╭─ EXTRACTED MATERIAL
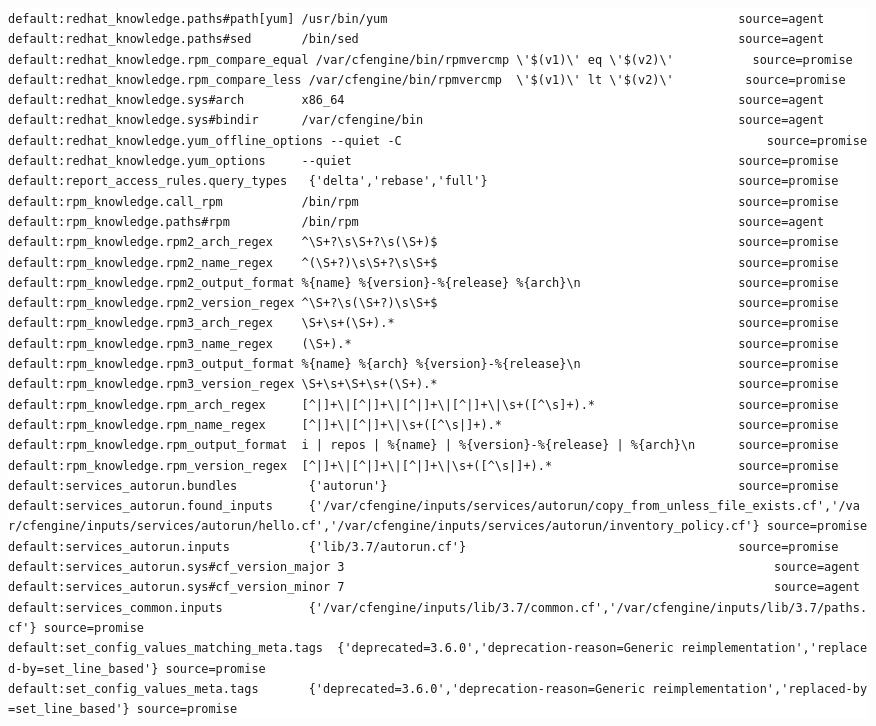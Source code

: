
 ```console
default:redhat_knowledge.paths#path[yum] /usr/bin/yum                                                 source=agent
default:redhat_knowledge.paths#sed       /bin/sed                                                     source=agent
default:redhat_knowledge.rpm_compare_equal /var/cfengine/bin/rpmvercmp \'$(v1)\' eq \'$(v2)\'           source=promise
default:redhat_knowledge.rpm_compare_less /var/cfengine/bin/rpmvercmp  \'$(v1)\' lt \'$(v2)\'          source=promise
default:redhat_knowledge.sys#arch        x86_64                                                       source=agent
default:redhat_knowledge.sys#bindir      /var/cfengine/bin                                            source=agent
default:redhat_knowledge.yum_offline_options --quiet -C                                                   source=promise
default:redhat_knowledge.yum_options     --quiet                                                      source=promise
default:report_access_rules.query_types   {'delta','rebase','full'}                                   source=promise
default:rpm_knowledge.call_rpm           /bin/rpm                                                     source=promise
default:rpm_knowledge.paths#rpm          /bin/rpm                                                     source=agent
default:rpm_knowledge.rpm2_arch_regex    ^\S+?\s\S+?\s(\S+)$                                          source=promise
default:rpm_knowledge.rpm2_name_regex    ^(\S+?)\s\S+?\s\S+$                                          source=promise
default:rpm_knowledge.rpm2_output_format %{name} %{version}-%{release} %{arch}\n                      source=promise
default:rpm_knowledge.rpm2_version_regex ^\S+?\s(\S+?)\s\S+$                                          source=promise
default:rpm_knowledge.rpm3_arch_regex    \S+\s+(\S+).*                                                source=promise
default:rpm_knowledge.rpm3_name_regex    (\S+).*                                                      source=promise
default:rpm_knowledge.rpm3_output_format %{name} %{arch} %{version}-%{release}\n                      source=promise
default:rpm_knowledge.rpm3_version_regex \S+\s+\S+\s+(\S+).*                                          source=promise
default:rpm_knowledge.rpm_arch_regex     [^|]+\|[^|]+\|[^|]+\|[^|]+\|\s+([^\s]+).*                    source=promise
default:rpm_knowledge.rpm_name_regex     [^|]+\|[^|]+\|\s+([^\s|]+).*                                 source=promise
default:rpm_knowledge.rpm_output_format  i | repos | %{name} | %{version}-%{release} | %{arch}\n      source=promise
default:rpm_knowledge.rpm_version_regex  [^|]+\|[^|]+\|[^|]+\|\s+([^\s|]+).*                          source=promise
default:services_autorun.bundles          {'autorun'}                                                 source=promise
default:services_autorun.found_inputs     {'/var/cfengine/inputs/services/autorun/copy_from_unless_file_exists.cf','/var/cfengine/inputs/services/autorun/hello.cf','/var/cfengine/inputs/services/autorun/inventory_policy.cf'} source=promise
default:services_autorun.inputs           {'lib/3.7/autorun.cf'}                                      source=promise
default:services_autorun.sys#cf_version_major 3                                                            source=agent
default:services_autorun.sys#cf_version_minor 7                                                            source=agent
default:services_common.inputs            {'/var/cfengine/inputs/lib/3.7/common.cf','/var/cfengine/inputs/lib/3.7/paths.cf'} source=promise
default:set_config_values_matching_meta.tags  {'deprecated=3.6.0','deprecation-reason=Generic reimplementation','replaced-by=set_line_based'} source=promise
default:set_config_values_meta.tags       {'deprecated=3.6.0','deprecation-reason=Generic reimplementation','replaced-by=set_line_based'} source=promise
```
╰─
REQUIRED ACTION:
Your answer should be each line of the data that contains the word "inputs", copied as it stands.

TASK RESPONSE:
default:services_autorun.found_inputs     {'/var/cfengine/inputs/services/autorun/copy_from_unless_file_exists.cf','/var/cfengine/inputs/services/autorun/hello.cf','/var/cfengine/inputs/services/autorun/inventory_policy.cf'} source=promise
default:services_autorun.inputs           {'lib/3.7/autorun.cf'}                                      source=promise
default:services_common.inputs            {'/var/cfengine/inputs/lib/3.7/common.cf','/var/cfengine/inputs/lib/3.7/paths.cf'} source=promise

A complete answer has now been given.